1. Introduction
Data assimilation (DA) theory deals with the problem of correcting the numerical and (or) analytical model state in case the model numerical or analytical solution(s) do not coincide with the independently observed data. In particular, DA methods form one of the crucial directions of modeling in modern oceanography, meteorology, and climatology; they are widely applied in numerical weather forecasting and climate change studies. DA methods “optimally” combine the model output parameters and observations. Since, in general, the inverse problem for a nonlinear model has no solution and it is hard to find the initial condition for which the model trajectory coincides with the entire observational set, the DA problem may be formulated and solved only for particular cases. Apparently, on the one hand, there is no general solution of this problem; on the other hand, there are many approaches and methods that can be used to solve partially the DA problem for specific models and data sets.

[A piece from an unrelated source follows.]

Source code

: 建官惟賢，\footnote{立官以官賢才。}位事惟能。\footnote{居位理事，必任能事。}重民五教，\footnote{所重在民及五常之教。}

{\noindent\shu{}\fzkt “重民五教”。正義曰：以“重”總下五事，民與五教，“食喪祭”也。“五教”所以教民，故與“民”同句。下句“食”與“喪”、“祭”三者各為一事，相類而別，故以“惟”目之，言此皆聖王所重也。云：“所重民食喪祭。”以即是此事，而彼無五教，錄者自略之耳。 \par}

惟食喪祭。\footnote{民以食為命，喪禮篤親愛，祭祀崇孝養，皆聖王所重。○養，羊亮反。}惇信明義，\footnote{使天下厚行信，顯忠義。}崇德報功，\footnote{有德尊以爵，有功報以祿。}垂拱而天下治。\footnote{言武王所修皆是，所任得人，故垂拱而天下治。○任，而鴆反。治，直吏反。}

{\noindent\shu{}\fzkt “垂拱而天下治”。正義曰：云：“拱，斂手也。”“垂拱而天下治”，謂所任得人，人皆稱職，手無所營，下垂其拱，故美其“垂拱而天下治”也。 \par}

Actually, in oceanography, DA theory is employed in conjunction with model simulation to construct and correct various model-produced characteristics in order to use them in a wide range of practical applications from oil and gas extraction to fishing and agriculture production. There are many oceanographic projects that apply DA methods to improve the prediction of ocean dynamics including the global projects GODAE [
1,
2], HYCOM–NCODA [
3,
4] and the regional projects BlueLink [
5,
6], REMO [
7,
8], TOPAZ [
9] and several others.
Data assimilation methods have been developed for a long time—to be more exact, since the late 1960s. One of the first surveys on this area was presented in [
10]. Later, DA methods were developed in [
11,
12,
13] and many other papers.
In general, it is necessary not only to obtain the model output data and their variability after DA, but also to indicate their distribution or the distribution of errors, which appear after assimilation of a relatively “true” unknown state. If a stochastic dynamical scheme of DA is considered, this problem can be reformulated as the problem of finding the confidence bounds for the model output characteristics, provided that they are considered to be random. This is quite a difficult problem because of the nonlinearity of the stochastic process and the intrinsic dependence between the characteristics at different time instants. This is one of the problems solved in the current study.
Another problem in DA theory that had not been completely solved so far in its general statement is the physical understanding of how exactly does the assimilation process manifest itself in its physical aspects. In other words, it is interesting to know which spatial zones are more sensitive to data and how does the impact of DA vary in time and propagate in space. This problem is similar to the Fourier expansion for periodic analytical functions or to stationary stochastic processes. However, since the process under consideration is not stationary and the model fields are significantly anisotropic, this problem is not trivial. This is another subject of the current study.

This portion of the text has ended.